**Activity**
Wherever a line of the data contains "geldende", copy that line.

**Task input**
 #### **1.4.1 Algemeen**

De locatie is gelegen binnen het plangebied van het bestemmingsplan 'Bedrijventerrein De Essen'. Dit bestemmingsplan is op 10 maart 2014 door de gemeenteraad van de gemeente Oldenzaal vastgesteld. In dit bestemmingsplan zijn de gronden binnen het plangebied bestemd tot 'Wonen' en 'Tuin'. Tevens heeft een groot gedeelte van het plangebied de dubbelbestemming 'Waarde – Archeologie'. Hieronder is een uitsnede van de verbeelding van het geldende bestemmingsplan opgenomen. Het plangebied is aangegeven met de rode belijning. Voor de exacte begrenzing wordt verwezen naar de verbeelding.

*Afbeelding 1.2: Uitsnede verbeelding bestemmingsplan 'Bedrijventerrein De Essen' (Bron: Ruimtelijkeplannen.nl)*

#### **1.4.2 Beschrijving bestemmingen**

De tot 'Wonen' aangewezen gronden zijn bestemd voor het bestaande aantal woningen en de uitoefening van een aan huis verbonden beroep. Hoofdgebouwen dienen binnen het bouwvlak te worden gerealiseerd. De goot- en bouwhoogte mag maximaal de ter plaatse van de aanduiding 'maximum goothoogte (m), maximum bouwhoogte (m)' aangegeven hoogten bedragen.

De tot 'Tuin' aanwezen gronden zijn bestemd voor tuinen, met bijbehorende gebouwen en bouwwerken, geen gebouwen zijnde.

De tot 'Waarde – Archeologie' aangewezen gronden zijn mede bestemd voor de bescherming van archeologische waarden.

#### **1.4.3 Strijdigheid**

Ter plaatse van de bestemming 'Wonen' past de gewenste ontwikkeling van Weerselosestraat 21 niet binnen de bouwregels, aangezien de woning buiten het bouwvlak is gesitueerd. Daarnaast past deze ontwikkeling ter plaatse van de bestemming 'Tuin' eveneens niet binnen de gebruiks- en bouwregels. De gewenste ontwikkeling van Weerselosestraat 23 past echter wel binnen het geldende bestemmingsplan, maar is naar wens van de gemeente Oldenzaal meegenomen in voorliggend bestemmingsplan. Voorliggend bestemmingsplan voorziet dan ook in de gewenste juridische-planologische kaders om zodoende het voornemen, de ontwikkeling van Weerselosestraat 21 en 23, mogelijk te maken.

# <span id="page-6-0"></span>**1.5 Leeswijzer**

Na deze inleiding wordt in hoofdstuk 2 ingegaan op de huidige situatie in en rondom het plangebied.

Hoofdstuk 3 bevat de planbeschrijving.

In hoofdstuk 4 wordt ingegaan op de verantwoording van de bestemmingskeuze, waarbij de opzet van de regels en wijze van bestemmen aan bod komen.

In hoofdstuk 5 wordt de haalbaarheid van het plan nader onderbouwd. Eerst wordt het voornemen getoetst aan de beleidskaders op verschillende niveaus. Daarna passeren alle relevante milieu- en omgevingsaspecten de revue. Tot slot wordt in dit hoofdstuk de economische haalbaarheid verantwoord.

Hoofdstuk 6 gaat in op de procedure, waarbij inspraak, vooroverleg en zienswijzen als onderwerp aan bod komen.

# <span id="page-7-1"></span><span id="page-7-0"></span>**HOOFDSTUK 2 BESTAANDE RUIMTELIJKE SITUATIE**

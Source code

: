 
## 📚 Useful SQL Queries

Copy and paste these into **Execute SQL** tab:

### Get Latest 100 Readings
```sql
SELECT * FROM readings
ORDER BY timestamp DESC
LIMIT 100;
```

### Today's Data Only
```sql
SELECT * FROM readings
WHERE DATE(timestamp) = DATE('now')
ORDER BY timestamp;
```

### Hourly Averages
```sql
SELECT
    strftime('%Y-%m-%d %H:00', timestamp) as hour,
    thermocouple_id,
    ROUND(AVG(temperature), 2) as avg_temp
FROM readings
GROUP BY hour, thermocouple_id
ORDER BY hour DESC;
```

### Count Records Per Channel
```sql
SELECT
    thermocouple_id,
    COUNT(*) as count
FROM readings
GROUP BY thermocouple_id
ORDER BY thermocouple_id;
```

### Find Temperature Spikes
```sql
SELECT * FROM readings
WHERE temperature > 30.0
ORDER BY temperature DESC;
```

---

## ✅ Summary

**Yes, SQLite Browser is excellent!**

--

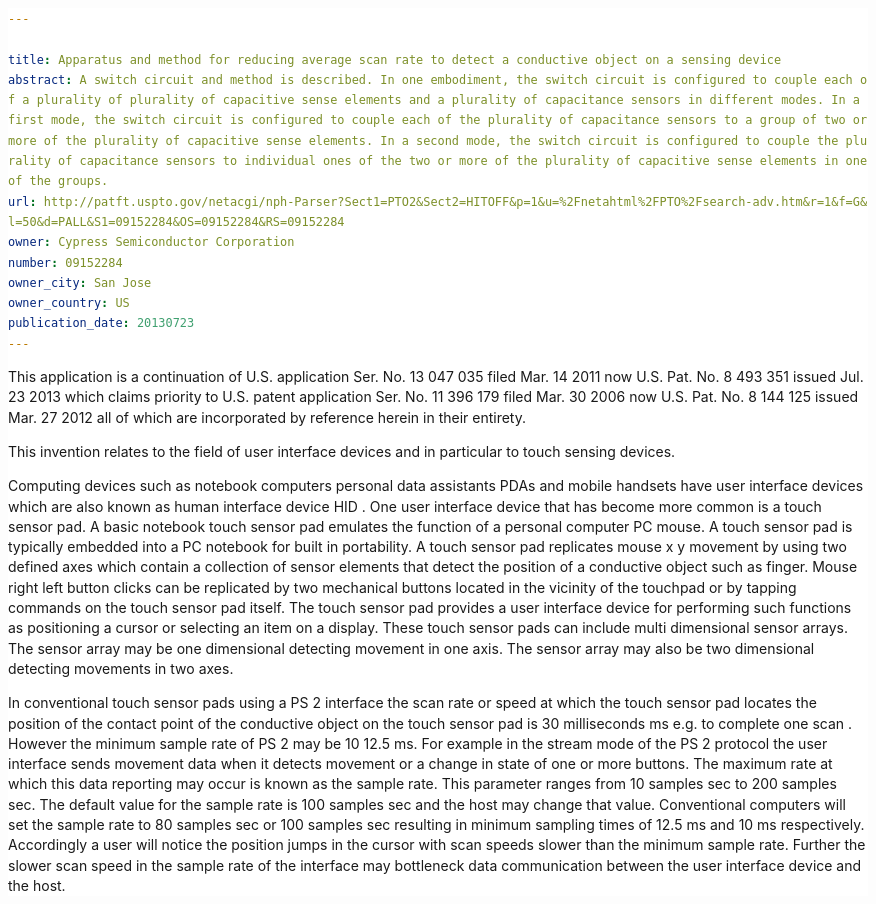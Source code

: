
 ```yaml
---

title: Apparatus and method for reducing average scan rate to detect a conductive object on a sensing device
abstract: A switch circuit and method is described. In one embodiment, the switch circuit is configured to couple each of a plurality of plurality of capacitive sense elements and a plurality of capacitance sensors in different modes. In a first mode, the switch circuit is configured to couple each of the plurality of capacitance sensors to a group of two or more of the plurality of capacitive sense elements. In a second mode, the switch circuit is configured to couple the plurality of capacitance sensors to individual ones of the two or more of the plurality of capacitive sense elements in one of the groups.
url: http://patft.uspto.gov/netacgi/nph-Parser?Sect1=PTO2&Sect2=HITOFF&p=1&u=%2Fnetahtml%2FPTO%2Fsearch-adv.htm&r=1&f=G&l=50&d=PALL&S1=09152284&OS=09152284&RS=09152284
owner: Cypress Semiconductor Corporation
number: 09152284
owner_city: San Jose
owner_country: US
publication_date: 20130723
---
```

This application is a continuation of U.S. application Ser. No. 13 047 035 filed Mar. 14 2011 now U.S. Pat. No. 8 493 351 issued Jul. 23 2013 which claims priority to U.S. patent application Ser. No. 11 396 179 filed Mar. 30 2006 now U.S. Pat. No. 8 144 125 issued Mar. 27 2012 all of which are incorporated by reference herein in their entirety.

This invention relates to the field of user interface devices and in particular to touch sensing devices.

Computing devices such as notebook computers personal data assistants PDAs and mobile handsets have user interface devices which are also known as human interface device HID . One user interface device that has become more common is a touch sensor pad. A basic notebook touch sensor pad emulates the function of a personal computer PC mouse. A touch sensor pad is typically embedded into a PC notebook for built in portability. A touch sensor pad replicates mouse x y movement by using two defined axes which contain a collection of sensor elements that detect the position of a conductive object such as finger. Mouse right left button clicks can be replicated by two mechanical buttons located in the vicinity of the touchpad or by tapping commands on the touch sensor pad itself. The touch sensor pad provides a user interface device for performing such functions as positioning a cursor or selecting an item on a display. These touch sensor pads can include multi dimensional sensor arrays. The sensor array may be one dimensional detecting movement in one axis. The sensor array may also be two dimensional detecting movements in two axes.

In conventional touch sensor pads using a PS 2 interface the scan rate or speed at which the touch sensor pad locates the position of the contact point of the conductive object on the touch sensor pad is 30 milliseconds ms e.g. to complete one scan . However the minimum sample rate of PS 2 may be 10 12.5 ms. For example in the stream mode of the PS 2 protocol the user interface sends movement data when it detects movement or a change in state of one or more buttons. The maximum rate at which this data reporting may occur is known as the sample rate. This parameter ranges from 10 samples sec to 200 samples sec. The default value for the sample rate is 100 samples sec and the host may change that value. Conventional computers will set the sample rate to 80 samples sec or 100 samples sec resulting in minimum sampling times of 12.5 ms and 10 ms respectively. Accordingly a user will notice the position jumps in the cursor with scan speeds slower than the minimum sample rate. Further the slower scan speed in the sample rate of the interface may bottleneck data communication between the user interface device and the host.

**Answer below**
De locatie is gelegen binnen het plangebied van het bestemmingsplan 'Bedrijventerrein De Essen'. Dit bestemmingsplan is op 10 maart 2014 door de gemeenteraad van de gemeente Oldenzaal vastgesteld. In dit bestemmingsplan zijn de gronden binnen het plangebied bestemd tot 'Wonen' en 'Tuin'. Tevens heeft een groot gedeelte van het plangebied de dubbelbestemming 'Waarde – Archeologie'. Hieronder is een uitsnede van de verbeelding van het geldende bestemmingsplan opgenomen. Het plangebied is aangegeven met de rode belijning. Voor de exacte begrenzing wordt verwezen naar de verbeelding.
Ter plaatse van de bestemming 'Wonen' past de gewenste ontwikkeling van Weerselosestraat 21 niet binnen de bouwregels, aangezien de woning buiten het bouwvlak is gesitueerd. Daarnaast past deze ontwikkeling ter plaatse van de bestemming 'Tuin' eveneens niet binnen de gebruiks- en bouwregels. De gewenste ontwikkeling van Weerselosestraat 23 past echter wel binnen het geldende bestemmingsplan, maar is naar wens van de gemeente Oldenzaal meegenomen in voorliggend bestemmingsplan. Voorliggend bestemmingsplan voorziet dan ook in de gewenste juridische-planologische kaders om zodoende het voornemen, de ontwikkeling van Weerselosestraat 21 en 23, mogelijk te maken.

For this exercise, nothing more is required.